● **Your task**: An exact repetition of the data is required; no picture should appear in it.

● **Data provided**:
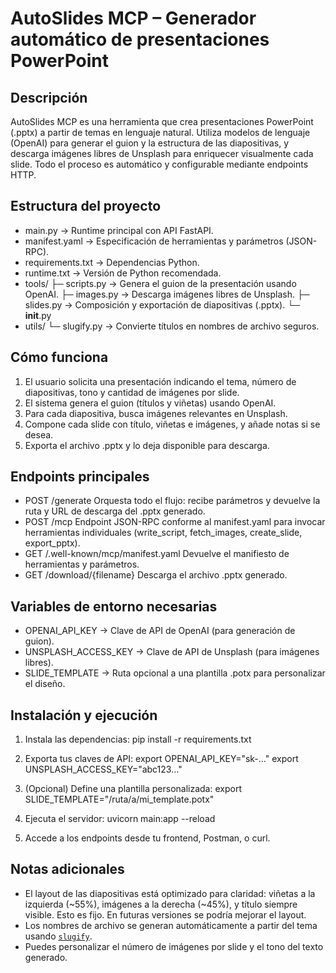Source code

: AutoSlides MCP – Generador automático de presentaciones PowerPoint
==================================================================

Descripción
-----------
AutoSlides MCP es una herramienta que crea presentaciones PowerPoint (.pptx) a partir de temas en lenguaje natural. Utiliza modelos de lenguaje (OpenAI) para generar el guion y la estructura de las diapositivas, y descarga imágenes libres de Unsplash para enriquecer visualmente cada slide. Todo el proceso es automático y configurable mediante endpoints HTTP.

Estructura del proyecto
-----------------------
- main.py                → Runtime principal con API FastAPI.
- manifest.yaml          → Especificación de herramientas y parámetros (JSON-RPC).
- requirements.txt       → Dependencias Python.
- runtime.txt            → Versión de Python recomendada.
- tools/
    ├─ scripts.py        → Genera el guion de la presentación usando OpenAI.
    ├─ images.py         → Descarga imágenes libres de Unsplash.
    ├─ slides.py         → Composición y exportación de diapositivas (.pptx).
    └─ __init__.py
- utils/
    └─ slugify.py        → Convierte títulos en nombres de archivo seguros.

Cómo funciona
-------------
1. El usuario solicita una presentación indicando el tema, número de diapositivas, tono y cantidad de imágenes por slide.
2. El sistema genera el guion (títulos y viñetas) usando OpenAI.
3. Para cada diapositiva, busca imágenes relevantes en Unsplash.
4. Compone cada slide con título, viñetas e imágenes, y añade notas si se desea.
5. Exporta el archivo .pptx y lo deja disponible para descarga.

Endpoints principales
---------------------
- POST /generate
    Orquesta todo el flujo: recibe parámetros y devuelve la ruta y URL de descarga del .pptx generado.
- POST /mcp
    Endpoint JSON-RPC conforme al manifest.yaml para invocar herramientas individuales (write_script, fetch_images, create_slide, export_pptx).
- GET /.well-known/mcp/manifest.yaml
    Devuelve el manifiesto de herramientas y parámetros.
- GET /download/{filename}
    Descarga el archivo .pptx generado.

Variables de entorno necesarias
-------------------------------
- OPENAI_API_KEY           → Clave de API de OpenAI (para generación de guion).
- UNSPLASH_ACCESS_KEY      → Clave de API de Unsplash (para imágenes libres).
- SLIDE_TEMPLATE           → Ruta opcional a una plantilla .potx para personalizar el diseño.

Instalación y ejecución
-----------------------
1. Instala las dependencias:
   pip install -r requirements.txt

2. Exporta tus claves de API:
   export OPENAI_API_KEY="sk-..."
   export UNSPLASH_ACCESS_KEY="abc123..."

3. (Opcional) Define una plantilla personalizada:
   export SLIDE_TEMPLATE="/ruta/a/mi_template.potx"

4. Ejecuta el servidor:
   uvicorn main:app --reload

5. Accede a los endpoints desde tu frontend, Postman, o curl.

Notas adicionales
-----------------
- El layout de las diapositivas está optimizado para claridad: viñetas a la izquierda (~55%), imágenes a la derecha (~45%), y título siempre visible. Esto es fijo. En futuras versiones se podría mejorar el layout.
- Los nombres de archivo se generan automáticamente a partir del tema usando [`slugify`](utils/slugify.py).
- Puedes personalizar el número de imágenes por slide y el tono del texto generado.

● **Completed exercise**:
Source code

: AutoSlides MCP – Generador automático de presentaciones PowerPoint
==================================================================

Descripción
-----------
AutoSlides MCP es una herramienta que crea presentaciones PowerPoint (.pptx) a partir de temas en lenguaje natural. Utiliza modelos de lenguaje (OpenAI) para generar el guion y la estructura de las diapositivas, y descarga imágenes libres de Unsplash para enriquecer visualmente cada slide. Todo el proceso es automático y configurable mediante endpoints HTTP.

Estructura del proyecto
-----------------------
- main.py                → Runtime principal con API FastAPI.
- manifest.yaml          → Especificación de herramientas y parámetros (JSON-RPC).
- requirements.txt       → Dependencias Python.
- runtime.txt            → Versión de Python recomendada.
- tools/
    ├─ scripts.py        → Genera el guion de la presentación usando OpenAI.
    ├─ images.py         → Descarga imágenes libres de Unsplash.
    ├─ slides.py         → Composición y exportación de diapositivas (.pptx).
    └─ __init__.py
- utils/
    └─ slugify.py        → Convierte títulos en nombres de archivo seguros.

Cómo funciona
-------------
1. El usuario solicita una presentación indicando el tema, número de diapositivas, tono y cantidad de imágenes por slide.
2. El sistema genera el guion (títulos y viñetas) usando OpenAI.
3. Para cada diapositiva, busca imágenes relevantes en Unsplash.
4. Compone cada slide con título, viñetas e imágenes, y añade notas si se desea.
5. Exporta el archivo .pptx y lo deja disponible para descarga.

Endpoints principales
---------------------
- POST /generate
    Orquesta todo el flujo: recibe parámetros y devuelve la ruta y URL de descarga del .pptx generado.
- POST /mcp
    Endpoint JSON-RPC conforme al manifest.yaml para invocar herramientas individuales (write_script, fetch_images, create_slide, export_pptx).
- GET /.well-known/mcp/manifest.yaml
    Devuelve el manifiesto de herramientas y parámetros.
- GET /download/{filename}
    Descarga el archivo .pptx generado.

Variables de entorno necesarias
-------------------------------
- OPENAI_API_KEY           → Clave de API de OpenAI (para generación de guion).
- UNSPLASH_ACCESS_KEY      → Clave de API de Unsplash (para imágenes libres).
- SLIDE_TEMPLATE           → Ruta opcional a una plantilla .potx para personalizar el diseño.

Instalación y ejecución
-----------------------
1. Instala las dependencias:
   pip install -r requirements.txt

2. Exporta tus claves de API:
   export OPENAI_API_KEY="sk-..."
   export UNSPLASH_ACCESS_KEY="abc123..."

3. (Opcional) Define una plantilla personalizada:
   export SLIDE_TEMPLATE="/ruta/a/mi_template.potx"

4. Ejecuta el servidor:
   uvicorn main:app --reload

5. Accede a los endpoints desde tu frontend, Postman, o curl.

Notas adicionales
-----------------
- El layout de las diapositivas está optimizado para claridad: viñetas a la izquierda (~55%), imágenes a la derecha (~45%), y título siempre visible. Esto es fijo. En futuras versiones se podría mejorar el layout.
- Los nombres de archivo se generan automáticamente a partir del tema usando [`slugify`](utils/slugify.py).
- Puedes personalizar el número de imágenes por slide y el tono del texto generado.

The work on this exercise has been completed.